Off White vs Teton Blue
Both from Behr's palette. Hue-wise, Off White belongs to the beige-white family and Teton Blue to the blue-grey family. Off White (LRV 76) reflects noticeably more light than Teton Blue (LRV 31), a difference of 45 points that becomes especially apparent in rooms with limited natural light. Off White runs yellow while Teton Blue is decidedly blue, which means they'll respond very differently to warm vs cool light sources. With a ΔE of 30.8, the contrast is hard to miss. These aren't variations on a theme — they're two different answers to the same question. Below you'll find 3 real-room photo comparisons where both colors appear side by side, plus 5 simulated room previews.
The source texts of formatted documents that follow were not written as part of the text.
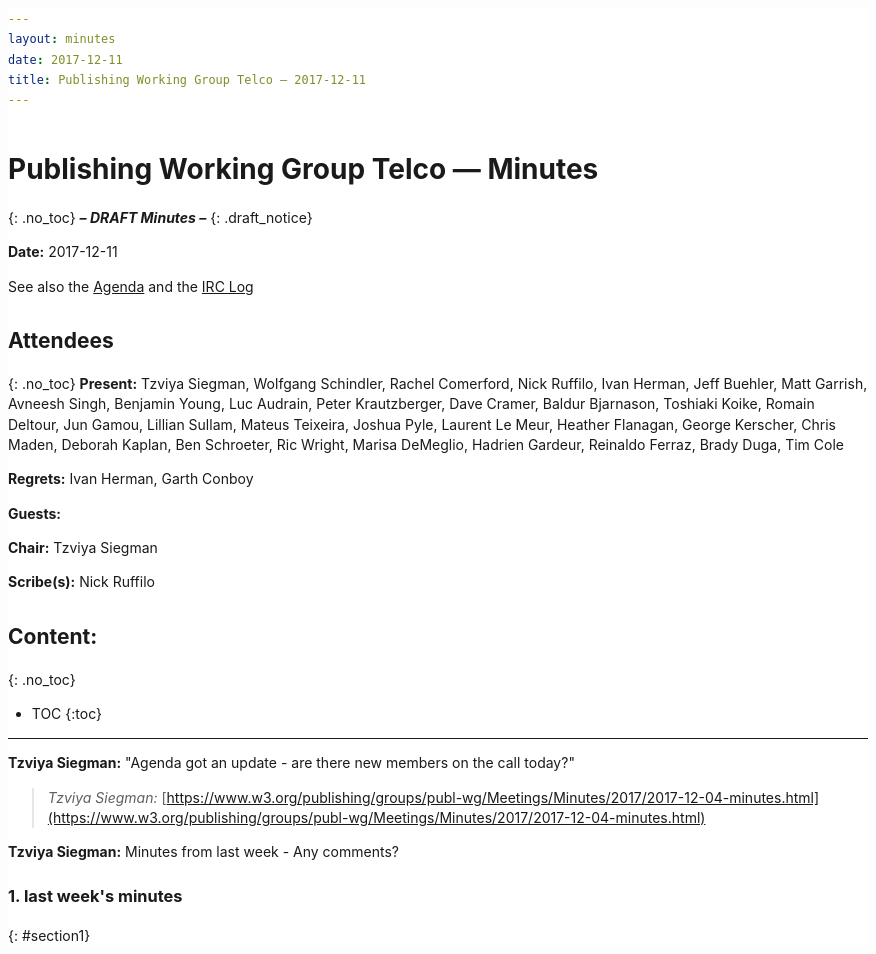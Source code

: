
 ```yaml
---
layout: minutes
date: 2017-12-11
title: Publishing Working Group Telco — 2017-12-11
---
```


# Publishing Working Group Telco — Minutes
{: .no_toc}
***– DRAFT Minutes –***
{: .draft_notice}

**Date:** 2017-12-11

See also the [Agenda](https://lists.w3.org/Archives/Public/public-publ-wg/2017Dec/0008.html) and the [IRC Log](https://www.w3.org/2017/12/11-pwg-irc.txt)

## Attendees
{: .no_toc}
**Present:** Tzviya Siegman, Wolfgang Schindler, Rachel Comerford, Nick Ruffilo, Ivan Herman, Jeff Buehler, Matt Garrish, Avneesh Singh, Benjamin Young, Luc Audrain, Peter Krautzberger, Dave Cramer, Baldur Bjarnason, Toshiaki Koike, Romain Deltour, Jun Gamou, Lillian Sullam, Mateus Teixeira, Joshua Pyle, Laurent Le Meur, Heather Flanagan, George Kerscher, Chris Maden, Deborah Kaplan, Ben Schroeter, Ric Wright, Marisa DeMeglio, Hadrien Gardeur, Reinaldo Ferraz, Brady Duga, Tim Cole

**Regrets:** Ivan Herman, Garth Conboy

**Guests:** 

**Chair:** Tzviya Siegman

**Scribe(s):** Nick Ruffilo

## Content:
{: .no_toc}

* TOC
{:toc}
---


**Tzviya Siegman:** "Agenda got an update - are there new members on the call today?"  

> *Tzviya Siegman:* [https://www.w3.org/publishing/groups/publ-wg/Meetings/Minutes/2017/2017-12-04-minutes.html](https://www.w3.org/publishing/groups/publ-wg/Meetings/Minutes/2017/2017-12-04-minutes.html)

**Tzviya Siegman:** Minutes from last week - Any comments?  

### 1. last week's minutes
{: #section1}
Off White vs Teton Blue in Real Spaces
3 real rooms side by side. Seeing Off White and Teton Blue in actual rooms makes the difference concrete; browse the spaces below to get a feel for how each color lives on a wall.
Living Room
In a living room, color works across both daylight and evening light — the same wall can read very differently at noon and at 8pm. The LRV gap is large enough that Off White will make the room feel meaningfully brighter than Teton Blue would.
Dining Room
A dining room lit by a dimmed pendant or candles is one of the most forgiving environments for paint — warm light softens almost everything. Off White returns significantly more light to the room — in a smaller or darker space, that difference in perceived brightness is hard to miss.
Bathroom
Bathrooms are one of the few spaces where you're genuinely enclosed by the paint color, which makes the choice between these two more consequential. Off White reflects noticeably more light off the walls, making the space read more open than Teton Blue.
Color Details
Off White vs Teton Blue Simulated Comparison
5 simulated room previews — drag the slider on each to see Off White on one side and Teton Blue on the other.
Digital color is approximate. These simulations are generated from the manufacturer's hex values and overlaid on grayscale room photos — your screen's calibration, brightness, and viewing angle all affect how they render. Before committing to either color, test physical samples in your own space under the light you actually live with.
More Off White comparisons
See how Off White stacks up against other well-photographed colors across different brands and tones.